Sprzątał dom po powodzi. Znalazł nazistowskie artefakty
Niemiecki nauczyciel historii dokonał niezwykle rzadkiego odkrycia, sprzątając dom swojej ciotki po powodzi, która przeszła niedawno przez kraj. Za murem budynku w mieście Hagen znajdowała się skrytka z odznakami i bronią z czasów III Rzeszy.
12.08.2021 14:01
Zdaniem specjalistów przedmioty mogły zostać ukryte w tym miejscu tuż przed zakończeniem wojny, gdy alianci toczyli walki z Niemcami w Zagłębiu Ruhry. Przedmioty znajdowały się w wąskim szybie między dwoma domami. Prawdopodobnie wrzucono je do tej szczeliny w kwietniu 1945 r., kiedy wkroczyły tu wojska amerykańskie – powiedział w komentarzu dla serwisu Live Science Andreas Korthals, archiwista ze Stadtarchiv Hagen. W jego ocenie osoba, która ukryła te przedmioty działała w pośpiechu, aby alianci nie wzięli jej za sympatyka nazistów.

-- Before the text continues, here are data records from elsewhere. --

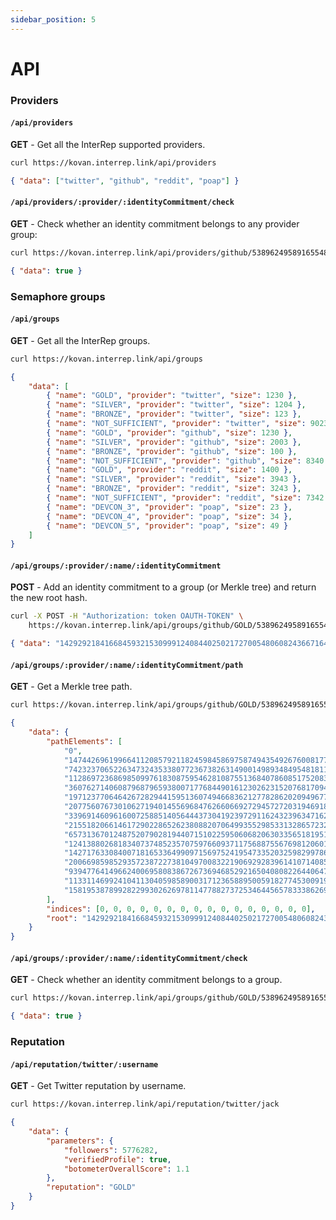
 ```yaml
---
sidebar_position: 5
---
```


# API

### Providers

#### `/api/providers`

**GET** - Get all the InterRep supported providers.

```bash title="Shell"
curl https://kovan.interrep.link/api/providers
```

```json title="Response"
{ "data": ["twitter", "github", "reddit", "poap"] }
```

#### `/api/providers/:provider/:identityCommitment/check`

**GET** - Check whether an identity commitment belongs to any provider group:

```bash title="Shell"
curl https://kovan.interrep.link/api/providers/github/5389624958916554855745402699919973897274778066321592214684792070525465486554/check
```

```json title="Response"
{ "data": true }
```

### Semaphore groups

#### `/api/groups`

**GET** - Get all the InterRep groups.

```bash title="Shell"
curl https://kovan.interrep.link/api/groups
```

```json title="Response"
{
    "data": [
        { "name": "GOLD", "provider": "twitter", "size": 1230 },
        { "name": "SILVER", "provider": "twitter", "size": 1204 },
        { "name": "BRONZE", "provider": "twitter", "size": 123 },
        { "name": "NOT_SUFFICIENT", "provider": "twitter", "size": 9023 },
        { "name": "GOLD", "provider": "github", "size": 1230 },
        { "name": "SILVER", "provider": "github", "size": 2003 },
        { "name": "BRONZE", "provider": "github", "size": 100 },
        { "name": "NOT_SUFFICIENT", "provider": "github", "size": 8340 },
        { "name": "GOLD", "provider": "reddit", "size": 1400 },
        { "name": "SILVER", "provider": "reddit", "size": 3943 },
        { "name": "BRONZE", "provider": "reddit", "size": 3243 },
        { "name": "NOT_SUFFICIENT", "provider": "reddit", "size": 7342 },
        { "name": "DEVCON_3", "provider": "poap", "size": 23 },
        { "name": "DEVCON_4", "provider": "poap", "size": 34 },
        { "name": "DEVCON_5", "provider": "poap", "size": 49 }
    ]
}
```

#### `/api/groups/:provider/:name/:identityCommitment`

**POST** - Add an identity commitment to a group (or Merkle tree) and return the new root hash.

```bash title="Shell"
curl -X POST -H "Authorization: token OAUTH-TOKEN" \
    https://kovan.interrep.link/api/groups/github/GOLD/5389624958916554855745402699919973897274778066321592214684792070525465486554
```

```json title="Response"
{ "data": "14292921841668459321530999124084402502172700548060824366716414263194752155209" }
```

#### `/api/groups/:provider/:name/:identityCommitment/path`

**GET** - Get a Merkle tree path.

```bash title="Shell"
curl https://kovan.interrep.link/api/groups/github/GOLD/5389624958916554855745402699919973897274778066321592214684792070525465486554/path
```

```json title="Response"
{
    "data": {
        "pathElements": [
            "0",
            "14744269619966411208579211824598458697587494354926760081771325075741142829156",
            "7423237065226347324353380772367382631490014989348495481811164164159255474657",
            "11286972368698509976183087595462810875513684078608517520839298933882497716792",
            "3607627140608796879659380071776844901612302623152076817094415224584923813162",
            "19712377064642672829441595136074946683621277828620209496774504837737984048981",
            "20775607673010627194014556968476266066927294572720319469184847051418138353016",
            "3396914609616007258851405644437304192397291162432396347162513310381425243293",
            "21551820661461729022865262380882070649935529853313286572328683688269863701601",
            "6573136701248752079028194407151022595060682063033565181951145966236778420039",
            "12413880268183407374852357075976609371175688755676981206018884971008854919922",
            "14271763308400718165336499097156975241954733520325982997864342600795471836726",
            "20066985985293572387227381049700832219069292839614107140851619262827735677018",
            "9394776414966240069580838672673694685292165040808226440647796406499139370960",
            "11331146992410411304059858900317123658895005918277453009197229807340014528524",
            "15819538789928229930262697811477882737253464456578333862691129291651619515538"
        ],
        "indices": [0, 0, 0, 0, 0, 0, 0, 0, 0, 0, 0, 0, 0, 0, 0, 0],
        "root": "14292921841668459321530999124084402502172700548060824366716414263194752155209"
    }
}
```

#### `/api/groups/:provider/:name/:identityCommitment/check`

**GET** - Check whether an identity commitment belongs to a group.

```bash title="Shell"
curl https://kovan.interrep.link/api/groups/github/GOLD/5389624958916554855745402699919973897274778066321592214684792070525465486554/check
```

```json title="Response"
{ "data": true }
```

### Reputation

#### `/api/reputation/twitter/:username`

**GET** - Get Twitter reputation by username.

```bash title="Shell"
curl https://kovan.interrep.link/api/reputation/twitter/jack
```

```json title="Response"
{
    "data": {
        "parameters": {
            "followers": 5776282,
            "verifiedProfile": true,
            "botometerOverallScore": 1.1
        },
        "reputation": "GOLD"
    }
}
```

Nauczyciel historii Sebastian Yurtseven odkrył te artefakty pod koniec zeszłego miesiąca, kiedy sprzątał dom swojej ciotki w Hagen po ulewnych deszczach i powodziach, które nawiedziły region. Mężczyzna powiedział niemieckiemu lokalnemu dziennikowi "Westfalenpost" , że od przemoczonej ściany oderwał się arkusz płyty gipsowo-kartonowej, za którą znajdowała się dziura.

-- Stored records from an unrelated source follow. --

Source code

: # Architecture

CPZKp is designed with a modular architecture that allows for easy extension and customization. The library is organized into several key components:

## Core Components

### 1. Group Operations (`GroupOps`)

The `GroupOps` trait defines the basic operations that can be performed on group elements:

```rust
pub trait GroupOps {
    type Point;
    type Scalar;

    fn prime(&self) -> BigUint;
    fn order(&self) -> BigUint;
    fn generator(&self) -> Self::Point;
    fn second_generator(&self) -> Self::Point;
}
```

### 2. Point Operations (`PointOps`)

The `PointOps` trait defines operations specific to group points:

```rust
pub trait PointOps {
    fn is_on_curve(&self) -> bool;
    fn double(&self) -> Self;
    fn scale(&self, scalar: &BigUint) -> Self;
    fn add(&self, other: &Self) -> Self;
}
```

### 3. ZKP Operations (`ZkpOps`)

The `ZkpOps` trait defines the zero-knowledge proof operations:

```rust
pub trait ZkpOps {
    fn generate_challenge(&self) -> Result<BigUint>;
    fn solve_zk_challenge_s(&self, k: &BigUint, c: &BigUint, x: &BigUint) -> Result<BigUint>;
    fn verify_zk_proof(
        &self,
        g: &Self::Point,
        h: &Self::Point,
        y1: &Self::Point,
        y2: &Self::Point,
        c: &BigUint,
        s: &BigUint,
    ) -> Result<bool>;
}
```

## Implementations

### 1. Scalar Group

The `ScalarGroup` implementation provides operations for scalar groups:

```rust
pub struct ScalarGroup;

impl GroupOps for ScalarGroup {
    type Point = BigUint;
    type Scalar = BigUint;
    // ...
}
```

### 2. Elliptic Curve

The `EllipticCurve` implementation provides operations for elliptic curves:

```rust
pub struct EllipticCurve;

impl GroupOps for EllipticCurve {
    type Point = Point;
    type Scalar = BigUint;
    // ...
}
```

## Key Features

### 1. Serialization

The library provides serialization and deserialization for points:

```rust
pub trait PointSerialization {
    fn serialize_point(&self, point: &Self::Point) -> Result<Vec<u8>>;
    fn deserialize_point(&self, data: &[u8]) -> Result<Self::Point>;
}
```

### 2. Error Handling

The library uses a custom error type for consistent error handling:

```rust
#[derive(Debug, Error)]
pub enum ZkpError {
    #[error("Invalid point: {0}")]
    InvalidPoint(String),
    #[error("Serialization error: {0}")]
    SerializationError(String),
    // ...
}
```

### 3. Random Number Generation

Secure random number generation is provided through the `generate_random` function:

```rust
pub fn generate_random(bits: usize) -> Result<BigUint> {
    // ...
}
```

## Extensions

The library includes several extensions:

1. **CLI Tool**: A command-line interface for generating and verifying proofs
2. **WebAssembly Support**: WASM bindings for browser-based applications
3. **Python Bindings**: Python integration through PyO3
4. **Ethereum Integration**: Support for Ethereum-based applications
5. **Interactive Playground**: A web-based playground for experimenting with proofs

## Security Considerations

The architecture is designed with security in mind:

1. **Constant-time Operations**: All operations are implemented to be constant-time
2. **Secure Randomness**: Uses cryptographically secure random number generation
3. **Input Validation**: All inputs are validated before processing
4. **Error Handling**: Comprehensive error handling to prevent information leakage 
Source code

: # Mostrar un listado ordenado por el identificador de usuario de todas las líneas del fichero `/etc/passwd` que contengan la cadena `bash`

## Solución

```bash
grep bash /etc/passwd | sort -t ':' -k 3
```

Wewnątrz mężczyzna znalazł m.in.: gazetę z 1945 r., nazistowskie odznaki, portrety Adolfa Hitlera i cesarza Fryderyka III, rewolwer, kastety, maski przeciwgazowe i pudła z dokumentami.
O tym, jak wiele przedmiotów było ukrytych w szczelinie świadczy najlepiej fakt, że eksperci wynieśli ze środka 12 skrzyń i kartonów. Według ustaleń historyków w domu, w którym znaleziono nazistowskie artefakty, mieściło się dawniej lokalne biuro Nationalsozialistische Volkswohlfahrt (NSV) – Narodowosocjalistycznej Organizacji Opieki Społecznej.
Znaleziska tego rodzaju są niezwykle rzadkie i pozwolą teraz archiwum miejskiemu dowiedzieć się więcej o funkcjonowaniu NSV – powiedział Korthals. Wszystkie przedmioty zostaną zindeksowane w archiwum, a następnie udostępnione do badań.
Niektóre z nich mają być wystawione w nowym muzeum miejskim. Historyk, który dokonał tego odkrycia wspomina, że jego rodzina kupiła dom w latach 60. i nie miała pojęcia, że kiedyś mieściło się tu lokalne biuro NSV.